Like the neighbouring Batignolles, Epinettes, especially the south-western part (Brochant & La Fourche) was strongly linked to impressionism. The "groupe des Batignolles" met in Café Guerbois or at Chez le père Lathuille, avenue de Clichy. Famous writer Émile Zola lived also in the district, as did painter Alfred Sisley in the Cité des Fleurs (City of the Flowers) or poet Jules Laforgue.

Several famous left-leaning politicians or activists from the turn of the 20th century came from Epinettes: Paul Brousse or Maria Deraismes. Famous singer Fréhel also grew up there. It was also influenced by industrial paternalism, especially of Edme-Jean Leclaire or Ernest Goüin.

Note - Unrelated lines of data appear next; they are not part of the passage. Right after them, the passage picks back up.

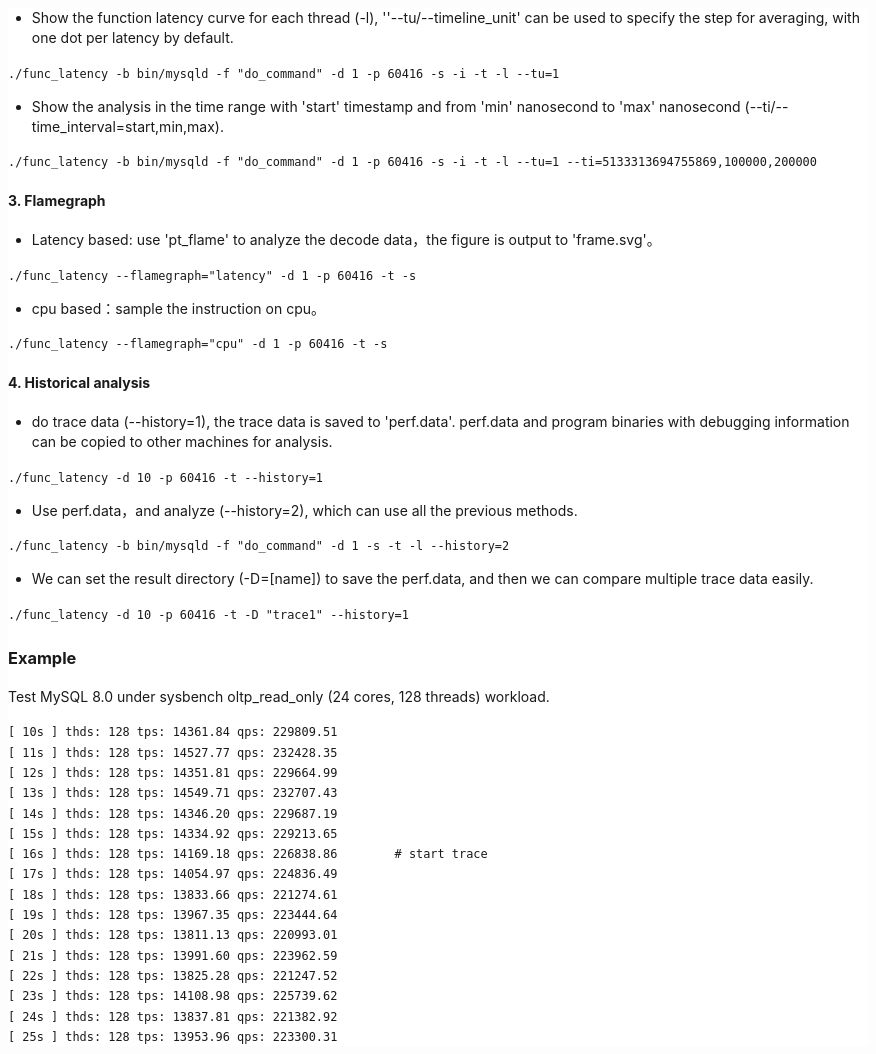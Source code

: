 - Show the function latency curve for each thread (-l), ''--tu/--timeline_unit' can be used to specify the step for averaging, with one dot per latency by default.

```shell
./func_latency -b bin/mysqld -f "do_command" -d 1 -p 60416 -s -i -t -l --tu=1
```

- Show the analysis in the time range with 'start' timestamp and from 'min' nanosecond to 'max' nanosecond (--ti/--time_interval=start,min,max).

```shell
./func_latency -b bin/mysqld -f "do_command" -d 1 -p 60416 -s -i -t -l --tu=1 --ti=5133313694755869,100000,200000
```

#### 3. Flamegraph

- Latency based: use 'pt_flame' to analyze the decode data，the figure is output to 'frame.svg'。

```shell
./func_latency --flamegraph="latency" -d 1 -p 60416 -t -s
```

- cpu based：sample the instruction on cpu。

```shell
./func_latency --flamegraph="cpu" -d 1 -p 60416 -t -s
```

#### 4. Historical analysis

- do trace data (--history=1), the trace data is saved to 'perf.data'. perf.data and program binaries with debugging information can be copied to other machines for analysis.

```shell
./func_latency -d 10 -p 60416 -t --history=1
```

- Use perf.data，and analyze (--history=2), which can use all the previous methods. 

```shell
./func_latency -b bin/mysqld -f "do_command" -d 1 -s -t -l --history=2
```

- We can set the result directory (-D=[name]) to save the perf.data, and then we can compare multiple trace data easily.

```shell
./func_latency -d 10 -p 60416 -t -D "trace1" --history=1
```

### Example

Test MySQL 8.0 under sysbench oltp_read_only (24 cores, 128 threads) workload.

```shell
[ 10s ] thds: 128 tps: 14361.84 qps: 229809.51 
[ 11s ] thds: 128 tps: 14527.77 qps: 232428.35 
[ 12s ] thds: 128 tps: 14351.81 qps: 229664.99 
[ 13s ] thds: 128 tps: 14549.71 qps: 232707.43 
[ 14s ] thds: 128 tps: 14346.20 qps: 229687.19 
[ 15s ] thds: 128 tps: 14334.92 qps: 229213.65 
[ 16s ] thds: 128 tps: 14169.18 qps: 226838.86        # start trace
[ 17s ] thds: 128 tps: 14054.97 qps: 224836.49 
[ 18s ] thds: 128 tps: 13833.66 qps: 221274.61 
[ 19s ] thds: 128 tps: 13967.35 qps: 223444.64 
[ 20s ] thds: 128 tps: 13811.13 qps: 220993.01 
[ 21s ] thds: 128 tps: 13991.60 qps: 223962.59 
[ 22s ] thds: 128 tps: 13825.28 qps: 221247.52 
[ 23s ] thds: 128 tps: 14108.98 qps: 225739.62 
[ 24s ] thds: 128 tps: 13837.81 qps: 221382.92 
[ 25s ] thds: 128 tps: 13953.96 qps: 223300.31 
```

Even though industries left the district as they did in the rest of Paris, its population has long been mostly middle class. It has evolved towards gentrification or embourgeoisement in French, as some sociologists or newspapers noted. Real estate prices have strongly grown, especially in the South-Western part between the Avenue de Clichy, the Avenue de Saint-Ouen and the Rue Guy Môquet.

== Places ==
In the Epinettes district you can see the square des Épinettes, the Cité des Fleurs and the cimetière des Batignolles (André Breton, Paul Verlaine, Blaise Cendrars, Ray Ventura or Benjamin Peret are buried there.